The logging functions return NULL ( lopen ) or “1 (all others) on error. Do not use errno with any of the functions in the library. By default, these functions do not print error messages. To simplify debugging, they send error messages to standard error if in debugging mode. You can enter debugging mode by calling ldebug(1) and exit debugging mode by calling ldebug(0) . Alternatively, you can turn on debugging by compiling with LDEBUGGING defined.

To use the logging facility, include rlogging.h , shown in Program D.3, and compile with rlogging.c , shown in Program D.4. The former file contains the typedefs and prototypes , and the latter contains the code. The program must also be linked with restart.c , described in Appendix B, and with uici.c and uiciname.c , described in Appendix C. If the program is used in a multithreaded environment, the constant LUSETHREAD should be defined. The simplest way to do this is with a compiler option.

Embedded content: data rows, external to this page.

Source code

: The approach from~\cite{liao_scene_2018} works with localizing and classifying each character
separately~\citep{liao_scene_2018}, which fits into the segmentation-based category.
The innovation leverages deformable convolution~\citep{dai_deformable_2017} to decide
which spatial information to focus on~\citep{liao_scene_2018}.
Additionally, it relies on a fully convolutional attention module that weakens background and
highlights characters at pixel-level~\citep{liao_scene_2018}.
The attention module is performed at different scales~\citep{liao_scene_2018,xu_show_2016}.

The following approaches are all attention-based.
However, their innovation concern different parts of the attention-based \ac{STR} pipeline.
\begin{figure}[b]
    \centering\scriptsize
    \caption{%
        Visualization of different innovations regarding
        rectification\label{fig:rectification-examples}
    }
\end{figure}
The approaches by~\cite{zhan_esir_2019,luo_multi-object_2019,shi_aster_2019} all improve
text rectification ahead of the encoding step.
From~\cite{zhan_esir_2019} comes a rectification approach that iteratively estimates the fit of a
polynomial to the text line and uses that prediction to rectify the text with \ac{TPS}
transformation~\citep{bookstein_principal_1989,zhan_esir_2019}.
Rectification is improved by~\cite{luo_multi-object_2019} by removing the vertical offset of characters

Many compilers support the use of -DLUSETHREAD option to define LUSETHREAD at compile time.

Program D.3 rlogging.h

The header file for the remote logging module .

 #define LFILE_GENLENGTH 16 typedef struct LFILE {    int id;    int fd;    int tmode;    char gen[LFILE_GENLENGTH]; } LFILE; LFILE *lopen(char *host, int port); int lclose(LFILE *mf);                    /* not thread safe */ void ldebug(int debug); int lprintf(LFILE *mf, char *fmt, ...); int lprintfg(LFILE *mf, char *gen, char *fmt, ...); int lgenerator(LFILE *mf, char *gen); int lsendtime(LFILE *mf); 

Program D.4 rlogging.c

C source for the logging module .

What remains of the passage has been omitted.